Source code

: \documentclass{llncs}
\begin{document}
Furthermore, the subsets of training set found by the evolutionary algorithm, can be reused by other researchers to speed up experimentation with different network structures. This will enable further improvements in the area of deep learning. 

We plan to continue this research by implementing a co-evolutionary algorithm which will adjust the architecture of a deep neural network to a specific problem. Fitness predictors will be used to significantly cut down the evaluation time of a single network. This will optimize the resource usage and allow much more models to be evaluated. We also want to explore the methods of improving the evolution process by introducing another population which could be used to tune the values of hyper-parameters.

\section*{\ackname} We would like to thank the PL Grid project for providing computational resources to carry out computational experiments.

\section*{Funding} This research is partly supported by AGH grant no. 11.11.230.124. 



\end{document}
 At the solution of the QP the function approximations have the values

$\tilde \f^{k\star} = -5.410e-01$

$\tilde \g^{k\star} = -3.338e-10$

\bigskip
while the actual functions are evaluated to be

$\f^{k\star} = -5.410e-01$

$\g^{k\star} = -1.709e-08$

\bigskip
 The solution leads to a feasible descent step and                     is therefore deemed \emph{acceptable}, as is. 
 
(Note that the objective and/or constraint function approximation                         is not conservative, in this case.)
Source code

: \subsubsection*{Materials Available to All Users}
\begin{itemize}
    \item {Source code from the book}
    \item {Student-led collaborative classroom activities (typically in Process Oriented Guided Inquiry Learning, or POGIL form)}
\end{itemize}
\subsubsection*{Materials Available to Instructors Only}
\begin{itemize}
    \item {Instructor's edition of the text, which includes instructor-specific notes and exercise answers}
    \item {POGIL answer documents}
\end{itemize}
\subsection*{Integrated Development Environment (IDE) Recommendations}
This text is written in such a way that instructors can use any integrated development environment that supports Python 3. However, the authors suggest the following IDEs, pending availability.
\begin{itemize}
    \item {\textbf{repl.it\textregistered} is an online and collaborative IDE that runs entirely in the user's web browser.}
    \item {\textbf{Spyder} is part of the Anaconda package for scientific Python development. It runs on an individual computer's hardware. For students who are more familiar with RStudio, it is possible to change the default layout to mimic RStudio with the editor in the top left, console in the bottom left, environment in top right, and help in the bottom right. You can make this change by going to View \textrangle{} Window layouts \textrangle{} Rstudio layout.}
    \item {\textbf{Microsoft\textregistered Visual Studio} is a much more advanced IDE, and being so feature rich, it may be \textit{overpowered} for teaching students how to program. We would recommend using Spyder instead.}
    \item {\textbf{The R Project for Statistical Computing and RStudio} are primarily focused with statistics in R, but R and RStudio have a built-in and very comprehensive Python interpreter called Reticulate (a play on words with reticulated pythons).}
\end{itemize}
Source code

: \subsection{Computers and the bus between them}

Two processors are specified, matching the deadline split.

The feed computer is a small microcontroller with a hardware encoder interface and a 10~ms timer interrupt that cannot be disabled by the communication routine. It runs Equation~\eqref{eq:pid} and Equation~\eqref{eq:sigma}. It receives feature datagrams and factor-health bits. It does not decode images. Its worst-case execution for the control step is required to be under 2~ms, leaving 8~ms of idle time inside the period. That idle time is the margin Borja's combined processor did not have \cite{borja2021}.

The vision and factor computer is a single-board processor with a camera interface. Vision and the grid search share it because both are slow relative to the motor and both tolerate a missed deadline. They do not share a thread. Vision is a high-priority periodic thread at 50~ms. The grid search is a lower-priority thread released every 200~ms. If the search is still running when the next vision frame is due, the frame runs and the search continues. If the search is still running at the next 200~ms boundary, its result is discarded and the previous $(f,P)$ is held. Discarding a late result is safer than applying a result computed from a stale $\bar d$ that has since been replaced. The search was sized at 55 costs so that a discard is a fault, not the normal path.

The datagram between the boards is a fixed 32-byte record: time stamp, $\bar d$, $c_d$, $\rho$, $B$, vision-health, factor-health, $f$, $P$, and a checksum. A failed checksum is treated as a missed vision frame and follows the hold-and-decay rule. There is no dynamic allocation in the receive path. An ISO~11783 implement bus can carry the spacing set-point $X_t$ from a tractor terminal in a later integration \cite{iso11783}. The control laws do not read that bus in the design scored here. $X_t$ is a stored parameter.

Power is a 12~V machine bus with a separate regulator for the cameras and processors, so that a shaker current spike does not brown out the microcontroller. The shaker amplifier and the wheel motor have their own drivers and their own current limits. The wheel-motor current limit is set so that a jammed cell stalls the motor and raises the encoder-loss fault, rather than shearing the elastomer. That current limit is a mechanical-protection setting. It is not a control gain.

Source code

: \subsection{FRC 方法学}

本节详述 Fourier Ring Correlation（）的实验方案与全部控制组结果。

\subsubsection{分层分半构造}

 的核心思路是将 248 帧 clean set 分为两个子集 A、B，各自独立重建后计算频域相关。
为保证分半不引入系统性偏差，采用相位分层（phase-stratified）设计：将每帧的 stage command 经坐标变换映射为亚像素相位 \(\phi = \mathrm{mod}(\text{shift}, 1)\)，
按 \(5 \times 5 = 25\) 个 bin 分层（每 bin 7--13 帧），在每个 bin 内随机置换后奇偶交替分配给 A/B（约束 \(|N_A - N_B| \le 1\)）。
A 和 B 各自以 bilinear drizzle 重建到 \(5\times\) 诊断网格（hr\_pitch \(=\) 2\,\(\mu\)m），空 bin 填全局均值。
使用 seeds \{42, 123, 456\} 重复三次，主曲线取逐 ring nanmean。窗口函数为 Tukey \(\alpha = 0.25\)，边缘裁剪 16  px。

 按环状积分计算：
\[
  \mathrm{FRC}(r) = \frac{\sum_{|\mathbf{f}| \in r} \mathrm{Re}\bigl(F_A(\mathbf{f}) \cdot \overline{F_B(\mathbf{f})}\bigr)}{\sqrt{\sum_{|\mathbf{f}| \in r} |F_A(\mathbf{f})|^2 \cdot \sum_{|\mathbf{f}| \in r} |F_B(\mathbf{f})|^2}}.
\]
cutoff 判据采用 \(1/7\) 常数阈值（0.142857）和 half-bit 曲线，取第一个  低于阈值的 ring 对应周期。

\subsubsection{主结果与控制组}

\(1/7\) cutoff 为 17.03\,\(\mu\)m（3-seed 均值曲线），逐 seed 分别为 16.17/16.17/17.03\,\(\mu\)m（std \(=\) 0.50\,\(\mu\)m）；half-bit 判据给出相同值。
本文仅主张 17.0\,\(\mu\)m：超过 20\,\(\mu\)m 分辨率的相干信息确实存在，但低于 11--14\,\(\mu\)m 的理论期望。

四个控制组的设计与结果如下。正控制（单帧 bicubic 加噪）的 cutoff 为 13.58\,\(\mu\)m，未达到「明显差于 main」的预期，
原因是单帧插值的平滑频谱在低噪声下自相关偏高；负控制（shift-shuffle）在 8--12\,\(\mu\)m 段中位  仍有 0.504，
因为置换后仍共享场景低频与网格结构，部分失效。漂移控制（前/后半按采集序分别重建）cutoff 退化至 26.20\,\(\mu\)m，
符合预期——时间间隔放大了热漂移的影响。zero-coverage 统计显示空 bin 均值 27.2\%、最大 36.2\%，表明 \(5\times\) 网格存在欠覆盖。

= PROMPT =
Which lines above contain "textregistered"? Show each of them.

= SOLUTION FOR THIS PROBLEM =
    \item {\textbf{repl.it\textregistered} is an online and collaborative IDE that runs entirely in the user's web browser.}
    \item {\textbf{Microsoft\textregistered Visual Studio} is a much more advanced IDE, and being so feature rich, it may be \textit{overpowered} for teaching students how to program. We would recommend using Spyder instead.}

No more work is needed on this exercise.